After two years in the background, Sha’Carri Richardson is making a flamboyant return to the front of the stage in 2023, in his image. At 23, the whimsical American, fan of flashy wigs, with endless nails and eyelashes, will experience her first international championships, after missing the 2021 Olympics, suspended for a positive cannabis test, and the 2022 Worlds on the ground of the United States, unqualified. “I’m not back, I’m better, she likes to repeat. I’m ready, mentally, physically, and emotionally, and I’m here to stay.”

Richardson arrives in the Hungarian capital with the second best performance in the world in the 100m (10.71, personal best, behind Jackson) and the fourth in the 200m (21.94). “I know what I want to achieve there but I’m not going to say it, I wrote it for me”, she wants to be mysterious. The Texan sprinter, however, remains on her only defeat of the season on the straight line, mid-July in Hungary, in Szekesfehervar, and a last minute withdrawal “as a precaution” a few days later in London, because of hamstrings painful.

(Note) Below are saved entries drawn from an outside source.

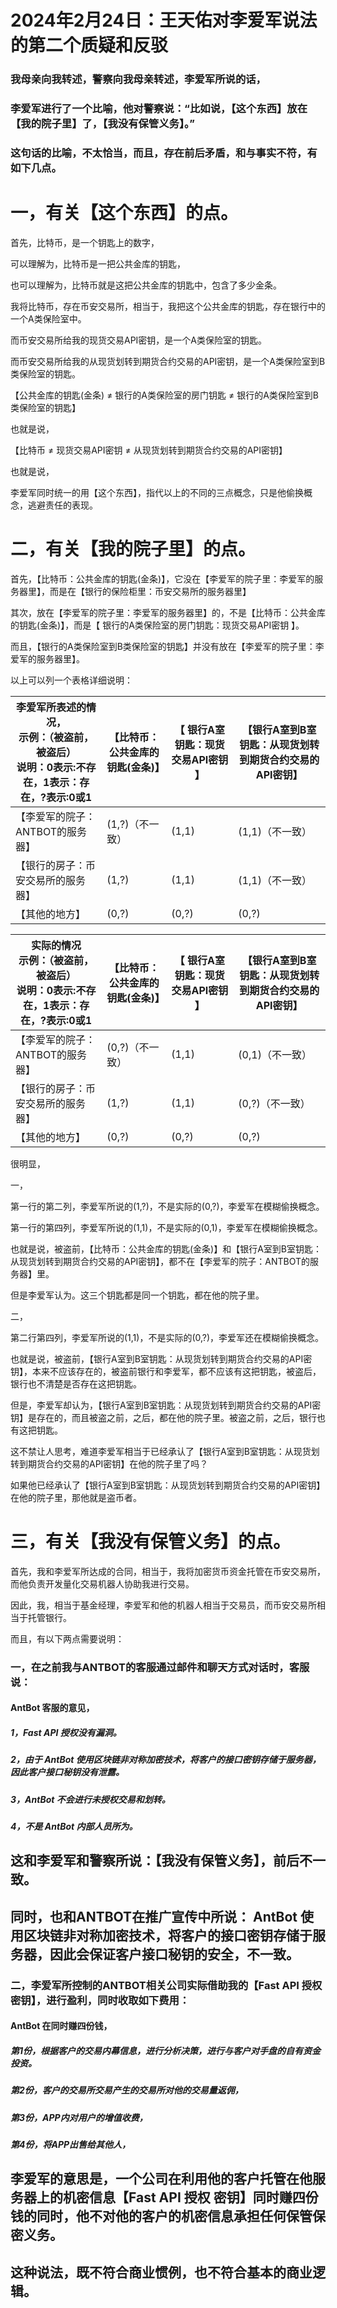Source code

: # 2024年2月24日：王天佑对李爱军说法的第二个质疑和反驳

### 我母亲向我转述，警察向我母亲转述，李爱军所说的话，

### 李爱军进行了一个比喻，他对警察说：“比如说，【这个东西】放在【我的院子里】了，【我没有保管义务】。”

### 这句话的比喻，不太恰当，而且，存在前后矛盾，和与事实不符，有如下几点。

# 一，有关【这个东西】的点。

首先，比特币，是一个钥匙上的数字，

可以理解为，比特币是一把公共金库的钥匙，

也可以理解为，比特币就是这把公共金库的钥匙中，包含了多少金条。

我将比特币，存在币安交易所，相当于，我把这个公共金库的钥匙，存在银行中的一个A类保险室中。

而币安交易所给我的现货交易API密钥，是一个A类保险室的钥匙。

而币安交易所给我的从现货划转到期货合约交易的API密钥，是一个A类保险室到B类保险室的钥匙。

【公共金库的钥匙(金条) ≠ 银行的A类保险室的房门钥匙 ≠ 银行的A类保险室到B类保险室的钥匙】

也就是说，

【比特币 ≠ 现货交易API密钥 ≠ 从现货划转到期货合约交易的API密钥】

也就是说，

李爱军同时统一的用【这个东西】，指代以上的不同的三点概念，只是他偷换概念，逃避责任的表现。

# 二，有关【我的院子里】的点。

首先，【比特币：公共金库的钥匙(金条)】，它没在【李爱军的院子里：李爱军的服务器里】，而是在【银行的保险柜里：币安交易所的服务器里】

其次，放在【李爱军的院子里：李爱军的服务器里】的，不是【比特币：公共金库的钥匙(金条)】，而是【 银行的A类保险室的房门钥匙：现货交易API密钥  】。

而且，【银行的A类保险室到B类保险室的钥匙】并没有放在【李爱军的院子里：李爱军的服务器里】。

以上可以列一个表格详细说明：

| 李爱军所表述的情况，<br />示例：（被盗前，被盗后）<br />说明：0表示:不存在，1表示：存在，?表示:0或1 | 【比特币：公共金库的钥匙(金条)】 | 【 银行A室钥匙：现货交易API密钥  】 | 【银行A室到B室钥匙：从现货划转到期货合约交易的API密钥】 |
| ------------------------------------------------------------ | -------------------------------- | ----------------------------------- | ------------------------------------------------------- |
| 【李爱军的院子：ANTBOT的服务器】                             | (1,?)（不一致）                  | (1,1)                               | (1,1)（不一致）                                         |
| 【银行的房子：币安交易所的服务器】                           | (1,?)                            | (1,1)                               | (1,1)（不一致）                                         |
| 【其他的地方】                                               | (0,?)                            | (0,?)                               | (0,?)                                                   |

| 实际的情况<br />示例：（被盗前，被盗后）<br />说明：0表示:不存在，1表示：存在，?表示:0或1 | 【比特币：公共金库的钥匙(金条)】 | 【 银行A室钥匙：现货交易API密钥  】 | 【银行A室到B室钥匙：从现货划转到期货合约交易的API密钥】 |
| ------------------------------------------------------------ | -------------------------------- | ----------------------------------- | ------------------------------------------------------- |
| 【李爱军的院子：ANTBOT的服务器】                             | (0,?)（不一致）                  | (1,1)                               | (0,1)（不一致）                                         |
| 【银行的房子：币安交易所的服务器】                           | (1,?)                            | (1,1)                               | (0,?)（不一致）                                         |
| 【其他的地方】                                               | (0,?)                            | (0,?)                               | (0,?)                                                   |

很明显，

一，

第一行的第二列，李爱军所说的(1,?)，不是实际的(0,?)，李爱军在模糊偷换概念。

第一行的第四列，李爱军所说的(1,1)，不是实际的(0,1)，李爱军在模糊偷换概念。

也就是说，被盗前，【比特币：公共金库的钥匙(金条)】和【银行A室到B室钥匙：从现货划转到期货合约交易的API密钥】，都不在【李爱军的院子：ANTBOT的服务器】里。

但是李爱军认为。这三个钥匙都是同一个钥匙，都在他的院子里。

二，

第二行第四列，李爱军所说的(1,1)，不是实际的(0,?)，李爱军还在模糊偷换概念。

也就是说，被盗前，【银行A室到B室钥匙：从现货划转到期货合约交易的API密钥】，本来不应该存在的，被盗前银行和李爱军，都不应该有这把钥匙，被盗后，银行也不清楚是否存在这把钥匙。

但是，李爱军却认为，【银行A室到B室钥匙：从现货划转到期货合约交易的API密钥】是存在的，而且被盗之前，之后，都在他的院子里。被盗之前，之后，银行也有这把钥匙。

这不禁让人思考，难道李爱军相当于已经承认了【银行A室到B室钥匙：从现货划转到期货合约交易的API密钥】在他的院子里了吗？

如果他已经承认了【银行A室到B室钥匙：从现货划转到期货合约交易的API密钥】在他的院子里，那他就是盗币者。

# 三，有关【我没有保管义务】的点。

首先，我和李爱军所达成的合同，相当于，我将加密货币资金托管在币安交易所，而他负责开发量化交易机器人协助我进行交易。

因此，我，相当于基金经理，李爱军和他的机器人相当于交易员，而币安交易所相当于托管银行。

而且，有以下两点需要说明：

### 一，在之前我与ANTBOT的客服通过邮件和聊天方式对话时，客服说：

#### AntBot 客服的意见，

##### 1，Fast API 授权没有漏洞。

##### 2，由于 AntBot 使用区块链非对称加密技术，将客户的接口密钥存储于服务器，因此客户接口秘钥没有泄露。

##### 3，AntBot 不会进行未授权交易和划转。

##### 4，不是 AntBot 内部人员所为。

## 这和李爱军和警察所说：【我没有保管义务】，前后不一致。

## 同时，也和ANTBOT在推广宣传中所说： AntBot 使用区块链非对称加密技术，将客户的接口密钥存储于服务器，因此会保证客户接口秘钥的安全，不一致。

### 二，李爱军所控制的ANTBOT相关公司实际借助我的【Fast API 授权 密钥】，进行盈利，同时收取如下费用：

#### AntBot 在同时赚四份钱，

##### 第1份，根据客户的交易内幕信息，进行分析决策，进行与客户对手盘的自有资金投资。

##### 第2份，客户的交易所交易产生的交易所对他的交易量返佣，

##### 第3份，APP内对用户的增值收费，

##### 第4份，将APP出售给其他人，

## 李爱军的意思是，一个公司在利用他的客户托管在他服务器上的机密信息【Fast API 授权 密钥】同时赚四份钱的同时，他不对他的客户的机密信息承担任何保管保密义务。

## 这种说法，既不符合商业惯例，也不符合基本的商业逻辑。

Admittedly, his last competition before Budapest ended in defeat, his first in 2023, in Monaco at the end of July (4th with 5.72m). But before, Mondo Duplantis had won eleven competitions, seven in the summer, including five above six meters, and earlier in the year four indoors, punctuated by a new world record, raised to 6.22m in February. in Clermont-Ferrand.

So we don’t worry too much about the Swedish pole vaulting phenomenon, reigning Olympic, World and European champion. At its highest, Duplantis climbed to 6.12m this summer, in Ostrava (Czech Republic) at the end of June. After a day of pouring rain in Stockholm at the beginning of July, he unsuccessfully tackled a bar at 6.23m. Will he get back to the game on the Hungarian saltire?

Two world records in the space of a week in June, over 1,500m (3’49”11 in Florence) and 5,000m (14’05”20 in Paris) – for his first race over the distance since 2015 -, a third a month later, that of the mile (non-Olympic): Faith Kipyegon has been unstoppable since the start of the season. Already double reigning Olympic champion and double world champion in the 1,500m (2017 and 2022), the 29-year-old Kenyan is launching an assault on a 1,500m-5,000m double on the Hungarian track. On her way, she will find in particular the Dutch Sifan Hassan, who came to the marathon successfully in the spring, who decided to repeat her crazy triptych 1,500 m-5,000 m-10,000 m as at the Tokyo Games.

Halted last summer in his relentless march forward by a hamstring muscle injury, seventh in the world final of the 400m hurdles in Eugene (United States), Karsten Warholm is ready to regain world gold. The proof ? His fourth and fifth best times in history (46.51 and 46.52) signed earlier in the summer, just over half a second from his world record. Another Norwegian in reconquest, Jakob Ingebrigtsen, over 1,500m, a race in which the Briton Jake Wightman (absent) had deprived him of gold a year ago. The Scandinavian cross-country skier is also involved in the 5,000m, of which he is title holder.

Deserted by Sydney McLaughlin-Levrone (forfeit even on 400m), reigning Olympic champion and world record holder, the 400m hurdles this time reaches out to Femke Bol, often in the shadow of the American until then. Especially since the 23-year-old Dutchwoman, vice-world champion 2022 – behind “SML” – and Olympic bronze medalist 2021, is in brilliant form: she has just smashed the European record by more than half a -second (51”45) to become the second fastest woman in the history of the specialty. “I hope to be in better shape at the World Championships than now,” she hoped in London at the end of July. It promises.